In this review; Medicaid Program; Patient Protection and Affordable Care Act; Reducing Provider and Patient Burden by Improving Prior Authorization Processes, and Promoting Patients’Electronic Access to Health Information for Medicaid Managed Care Plans, State Medicaid Agencies, CHIP Agencies and CHIP Managed Care Entities, and Issuers of Qualified Health Plans on the Federally-facilitated Exchanges; Health Information Technology Standards and Implementation Specifications (proposed rule)
Comment deadline: Jan. 4, 2021
Effective date: Jan. 1, 2023
CMS Fact Sheet
The big picture: CMS wants to make prior authorization decisions more transparent, with speedier turnaround times.

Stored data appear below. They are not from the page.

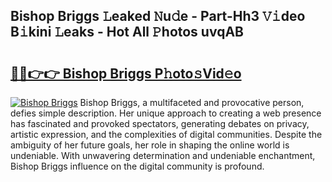 ## Bishop Briggs 𝙻eaked 𝙽u𝚍e - Part-Hh3 𝚅𝚒deo B𝚒kini 𝙻eaks - Hot All 𝙿hotos uvqAB

# <h2><a href="http://ld18mog.urlbe.top/?page=Bishop+Briggs">🔗🔗👉👉 Bishop Briggs P𝚑oto𝚜Vid𝚎o</a></h2>

[![Bishop Briggs](https://i.imgur.com/eBuTRDB.gif)](http://ld18mog.urlbe.top/?page=Bishop+Briggs)
Bishop Briggs, a multifaceted and provocative person, defies simple description. Her unique approach to creating a web presence has fascinated and provoked spectators, generating debates on privacy, artistic expression, and the complexities of digital communities. Despite the ambiguity of her future goals, her role in shaping the online world is undeniable. With unwavering determination and undeniable enchantment, Bishop Briggs influence on the digital community is profound.
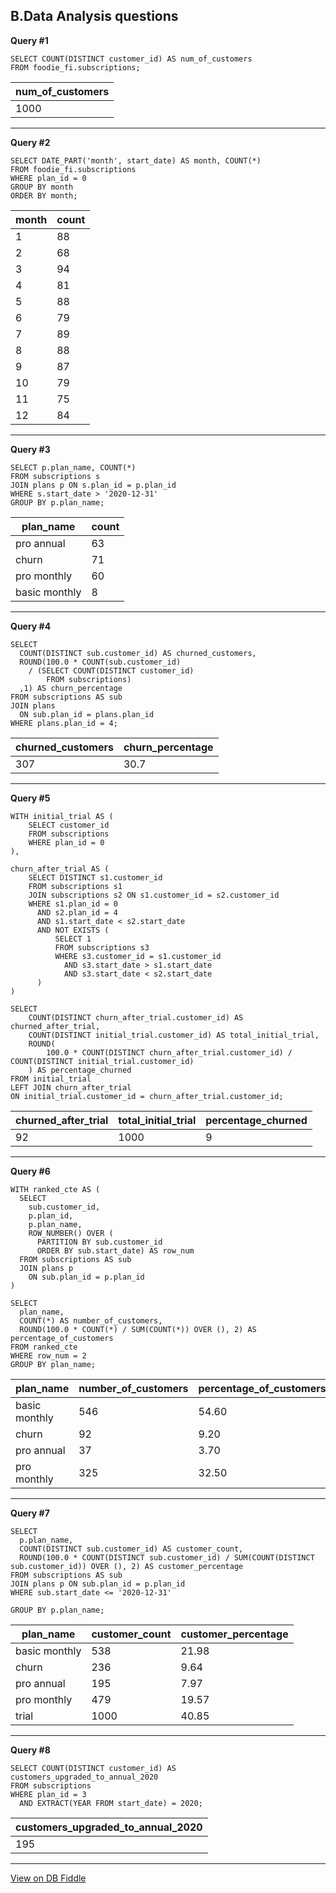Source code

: B.Data Analysis questions
---

**Query #1**

    SELECT COUNT(DISTINCT customer_id) AS num_of_customers
    FROM foodie_fi.subscriptions;

| num_of_customers |
| ---------------- |
| 1000             |

---
**Query #2**

    SELECT DATE_PART('month', start_date) AS month, COUNT(*) 
    FROM foodie_fi.subscriptions 
    WHERE plan_id = 0 
    GROUP BY month 
    ORDER BY month;

| month | count |
| ----- | ----- |
| 1     | 88    |
| 2     | 68    |
| 3     | 94    |
| 4     | 81    |
| 5     | 88    |
| 6     | 79    |
| 7     | 89    |
| 8     | 88    |
| 9     | 87    |
| 10    | 79    |
| 11    | 75    |
| 12    | 84    |

---
**Query #3**

    SELECT p.plan_name, COUNT(*) 
    FROM subscriptions s
    JOIN plans p ON s.plan_id = p.plan_id
    WHERE s.start_date > '2020-12-31' 
    GROUP BY p.plan_name;

| plan_name     | count |
| ------------- | ----- |
| pro annual    | 63    |
| churn         | 71    |
| pro monthly   | 60    |
| basic monthly | 8     |

---
**Query #4**

    SELECT
      COUNT(DISTINCT sub.customer_id) AS churned_customers,
      ROUND(100.0 * COUNT(sub.customer_id)
        / (SELECT COUNT(DISTINCT customer_id) 
        	FROM subscriptions)
      ,1) AS churn_percentage
    FROM subscriptions AS sub
    JOIN plans
      ON sub.plan_id = plans.plan_id
    WHERE plans.plan_id = 4;

| churned_customers | churn_percentage |
| ----------------- | ---------------- |
| 307               | 30.7             |

---

**Query #5**

    WITH initial_trial AS (
        SELECT customer_id
        FROM subscriptions
        WHERE plan_id = 0
    ),
    
    churn_after_trial AS (
        SELECT DISTINCT s1.customer_id
        FROM subscriptions s1
        JOIN subscriptions s2 ON s1.customer_id = s2.customer_id
        WHERE s1.plan_id = 0
          AND s2.plan_id = 4
          AND s1.start_date < s2.start_date
          AND NOT EXISTS (
              SELECT 1
              FROM subscriptions s3
              WHERE s3.customer_id = s1.customer_id
                AND s3.start_date > s1.start_date
                AND s3.start_date < s2.start_date
          )
    )
    
    SELECT
        COUNT(DISTINCT churn_after_trial.customer_id) AS churned_after_trial,
        COUNT(DISTINCT initial_trial.customer_id) AS total_initial_trial,
        ROUND(
            100.0 * COUNT(DISTINCT churn_after_trial.customer_id) / COUNT(DISTINCT initial_trial.customer_id)
        ) AS percentage_churned
    FROM initial_trial
    LEFT JOIN churn_after_trial
    ON initial_trial.customer_id = churn_after_trial.customer_id;

| churned_after_trial | total_initial_trial | percentage_churned |
| ------------------- | ------------------- | ------------------ |
| 92                  | 1000                | 9                  |

---

**Query #6**

    WITH ranked_cte AS (
      SELECT 
        sub.customer_id, 
        p.plan_id, 
        p.plan_name,
        ROW_NUMBER() OVER (
          PARTITION BY sub.customer_id 
          ORDER BY sub.start_date) AS row_num
      FROM subscriptions AS sub
      JOIN plans p
        ON sub.plan_id = p.plan_id
    )
      
    SELECT 
      plan_name,
      COUNT(*) AS number_of_customers,
      ROUND(100.0 * COUNT(*) / SUM(COUNT(*)) OVER (), 2) AS percentage_of_customers
    FROM ranked_cte
    WHERE row_num = 2 
    GROUP BY plan_name;

| plan_name     | number_of_customers | percentage_of_customers |
| ------------- | ------------------- | ----------------------- |
| basic monthly | 546                 | 54.60                   |
| churn         | 92                  | 9.20                    |
| pro annual    | 37                  | 3.70                    |
| pro monthly   | 325                 | 32.50                   |

---
**Query #7**

    SELECT 
      p.plan_name,
      COUNT(DISTINCT sub.customer_id) AS customer_count,
      ROUND(100.0 * COUNT(DISTINCT sub.customer_id) / SUM(COUNT(DISTINCT sub.customer_id)) OVER (), 2) AS customer_percentage
    FROM subscriptions AS sub
    JOIN plans p ON sub.plan_id = p.plan_id
    WHERE sub.start_date <= '2020-12-31'
    
    GROUP BY p.plan_name;

| plan_name     | customer_count | customer_percentage |
| ------------- | -------------- | ------------------- |
| basic monthly | 538            | 21.98               |
| churn         | 236            | 9.64                |
| pro annual    | 195            | 7.97                |
| pro monthly   | 479            | 19.57               |
| trial         | 1000           | 40.85               |

---
**Query #8**

    SELECT COUNT(DISTINCT customer_id) AS customers_upgraded_to_annual_2020
    FROM subscriptions
    WHERE plan_id = 3
      AND EXTRACT(YEAR FROM start_date) = 2020;

| customers_upgraded_to_annual_2020 |
| --------------------------------- |
| 195                               |

---
[View on DB Fiddle](https://www.db-fiddle.com/f/rHJhRrXy5hbVBNJ6F6b9gJ/16)
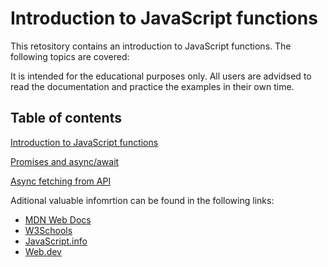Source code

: # Introduction to JavaScript functions

This retository contains an introduction to JavaScript functions. The following topics are covered:

It is intended for the educational purposes only. All users are advidsed to read the documentation and practice the examples in their own time.

## Table of contents

[Introduction to JavaScript functions](1-js-functions-intro.md)

[Promises and async/await](./2-js-promises-and-async.md)

[Async fetching from API](./3-js-asyc-fetching-from-API.md)

Aditional valuable infomrtion can be found in the following links:
- [MDN Web Docs](https://developer.mozilla.org/en-US/docs/Web/JavaScript)
- [W3Schools](https://www.w3schools.com/js/default.asp)
- [JavaScript.info](https://javascript.info/)
- [Web.dev](https://web.dev/javascript)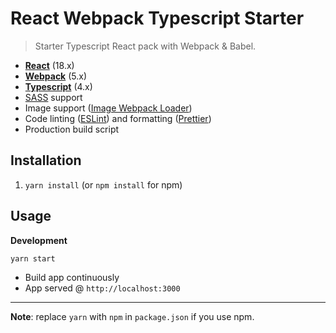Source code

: # React Webpack Typescript Starter

> Starter Typescript React pack with Webpack & Babel.

- **[React](https://facebook.github.io/react/)** (18.x)
- **[Webpack](https://webpack.js.org/)** (5.x)
- **[Typescript](https://www.typescriptlang.org/)** (4.x)
- [SASS](http://sass-lang.com/) support
- Image support ([Image Webpack Loader](https://github.com/tcoopman/image-webpack-loader))
- Code linting ([ESLint](https://github.com/eslint/eslint)) and formatting
  ([Prettier](https://github.com/prettier/prettier))
- Production build script

## Installation

1. `yarn install` (or `npm install` for npm)

## Usage

**Development**

`yarn start`

- Build app continuously
- App served @ `http://localhost:3000`

---

**Note**: replace `yarn` with `npm` in `package.json` if you use npm.
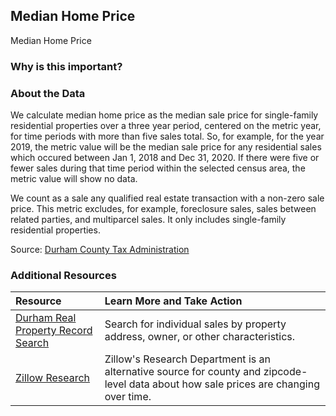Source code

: ## Median Home Price
Median Home Price

### Why is this important?

### About the Data
We calculate median home price as the median sale price for single-family residential properties over a three year period, centered on the metric year, for time periods with more than five sales total. So, for example, for the year 2019, the metric value will be the median sale price for any residential sales which occured between Jan 1, 2018 and Dec 31, 2020. If there were five or fewer sales during that time period within the selected census area, the metric value will show no data.

We count as a sale any qualified real estate transaction with a non-zero sale price. This metric excludes, for example, foreclosure sales, sales between related parties, and multiparcel sales. It only includes single-family residential properties.

Source: [Durham County Tax Administration](https://www.dconc.gov/government/departments-f-z/tax-administration)

### Additional Resources

|Resource | Learn More and Take Action | 
|:--- | :--- |
|[Durham Real Property Record Search](https://property.spatialest.com/nc/durham/) | Search for individual sales by property address, owner, or other characteristics.
|[Zillow Research](https://www.zillow.com/research/data/) | Zillow's Research Department is an alternative source for county and zipcode-level data about how sale prices are changing over time. 
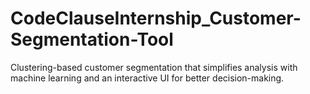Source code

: # CodeClauseInternship_Customer-Segmentation-Tool
Clustering-based customer segmentation that simplifies analysis with machine learning and an interactive UI for better decision-making.
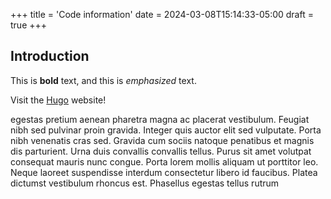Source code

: +++
title = 'Code information'
date = 2024-03-08T15:14:33-05:00
draft = true
+++

## Introduction

This is **bold** text, and this is *emphasized* text.

Visit the [Hugo](https://gohugo.io) website!

egestas pretium aenean pharetra magna ac placerat vestibulum. Feugiat nibh sed pulvinar proin gravida. Integer quis auctor elit sed vulputate. Porta nibh venenatis cras sed. Gravida cum sociis natoque penatibus et magnis dis parturient. Urna duis convallis convallis tellus. Purus sit amet volutpat consequat mauris nunc congue. Porta lorem mollis aliquam ut porttitor leo. Neque laoreet suspendisse interdum consectetur libero id faucibus. Platea dictumst vestibulum rhoncus est. Phasellus egestas tellus rutrum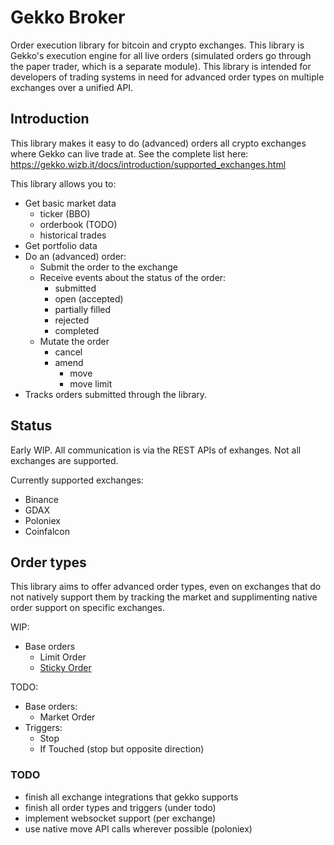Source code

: # Gekko Broker

Order execution library for bitcoin and crypto exchanges. This library is Gekko's execution engine for all live orders (simulated orders go through the paper trader, which is a separate module). This library is intended for developers of trading systems in need for advanced order types on multiple exchanges over a unified API.

## Introduction

This library makes it easy to do (advanced) orders all crypto exchanges where Gekko can live trade at. See the complete list here: https://gekko.wizb.it/docs/introduction/supported_exchanges.html

This library allows you to:

- Get basic market data
  - ticker (BBO)
  - orderbook (TODO)
  - historical trades
- Get portfolio data
- Do an (advanced) order:
  - Submit the order to the exchange
  - Receive events about the status of the order:
    - submitted
    - open (accepted)
    - partially filled
    - rejected
    - completed
  - Mutate the order
    - cancel
    - amend
      - move
      - move limit
- Tracks orders submitted through the library.

## Status

Early WIP. All communication is via the REST APIs of exhanges. Not all exchanges are supported.

Currently supported exchanges:

- Binance
- GDAX
- Poloniex
- Coinfalcon

## Order types

This library aims to offer advanced order types, even on exchanges that do not natively support them by tracking the market and supplimenting native order support on specific exchanges.

WIP:

- Base orders
  - Limit Order
  - [Sticky Order](./sticky_order.md)

TODO:

- Base orders:
  - Market Order
- Triggers:
  - Stop
  - If Touched (stop but opposite direction)

### TODO

- finish all exchange integrations that gekko supports
- finish all order types and triggers (under todo)
- implement websocket support (per exchange)
- use native move API calls wherever possible (poloniex)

Prior authorization requirements, never a favorite among health care providers, may be getting a little easier to deal with under Medicaid, the Children's Health Insurance Program, and qualified health plans on federal health insurance exchanges, thanks to a proposed rule from the U.S. Centers for Medicare & Medicaid Services. If adopted, the rule would require beefed-up technology, the publication of payer metrics on prior authorization decisions, and time limits on how long payers can take to respond to prior authorization requests. The proposed changes, largely supported by APTA, are aimed at creating more transparency in the system, and to make prior authorization operations more consistent with interoperability rules put in place this spring. The new requirements would take effect in 2023.